* _YOUR GOAL_: Please write out word for word the opening lines of the material, including the line with "Enter a city name in the search bar." as the last.

***

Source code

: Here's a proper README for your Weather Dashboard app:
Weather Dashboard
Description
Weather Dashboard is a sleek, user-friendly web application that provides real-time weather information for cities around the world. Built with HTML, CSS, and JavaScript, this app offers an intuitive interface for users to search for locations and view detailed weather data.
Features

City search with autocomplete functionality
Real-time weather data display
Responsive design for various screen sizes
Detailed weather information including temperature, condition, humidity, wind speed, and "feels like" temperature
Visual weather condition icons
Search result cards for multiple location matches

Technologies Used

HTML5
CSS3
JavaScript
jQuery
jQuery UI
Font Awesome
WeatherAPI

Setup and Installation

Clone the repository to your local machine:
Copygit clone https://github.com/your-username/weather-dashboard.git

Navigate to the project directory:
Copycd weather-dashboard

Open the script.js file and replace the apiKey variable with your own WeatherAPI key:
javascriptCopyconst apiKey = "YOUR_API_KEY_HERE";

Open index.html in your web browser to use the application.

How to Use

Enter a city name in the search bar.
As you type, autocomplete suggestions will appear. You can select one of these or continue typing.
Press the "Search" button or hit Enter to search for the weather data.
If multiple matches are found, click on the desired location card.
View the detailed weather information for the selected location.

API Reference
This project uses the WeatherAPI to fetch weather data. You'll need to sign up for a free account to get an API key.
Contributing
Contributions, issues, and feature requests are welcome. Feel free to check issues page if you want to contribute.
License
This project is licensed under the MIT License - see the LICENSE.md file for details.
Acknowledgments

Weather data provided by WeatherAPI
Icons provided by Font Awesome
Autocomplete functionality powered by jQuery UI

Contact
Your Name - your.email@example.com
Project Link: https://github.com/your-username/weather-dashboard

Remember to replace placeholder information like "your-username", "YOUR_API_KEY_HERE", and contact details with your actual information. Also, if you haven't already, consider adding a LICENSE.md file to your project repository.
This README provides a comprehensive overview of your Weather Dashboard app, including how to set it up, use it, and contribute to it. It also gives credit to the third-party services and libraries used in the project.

***

* _TASK ANSWER_:
Source code

: Here's a proper README for your Weather Dashboard app:
Weather Dashboard
Description
Weather Dashboard is a sleek, user-friendly web application that provides real-time weather information for cities around the world. Built with HTML, CSS, and JavaScript, this app offers an intuitive interface for users to search for locations and view detailed weather data.
Features

City search with autocomplete functionality
Real-time weather data display
Responsive design for various screen sizes
Detailed weather information including temperature, condition, humidity, wind speed, and "feels like" temperature
Visual weather condition icons
Search result cards for multiple location matches

Technologies Used

HTML5
CSS3
JavaScript
jQuery
jQuery UI
Font Awesome
WeatherAPI

Setup and Installation

Clone the repository to your local machine:
Copygit clone https://github.com/your-username/weather-dashboard.git

Navigate to the project directory:
Copycd weather-dashboard

Open the script.js file and replace the apiKey variable with your own WeatherAPI key:
javascriptCopyconst apiKey = "YOUR_API_KEY_HERE";

Open index.html in your web browser to use the application.

How to Use

Enter a city name in the search bar.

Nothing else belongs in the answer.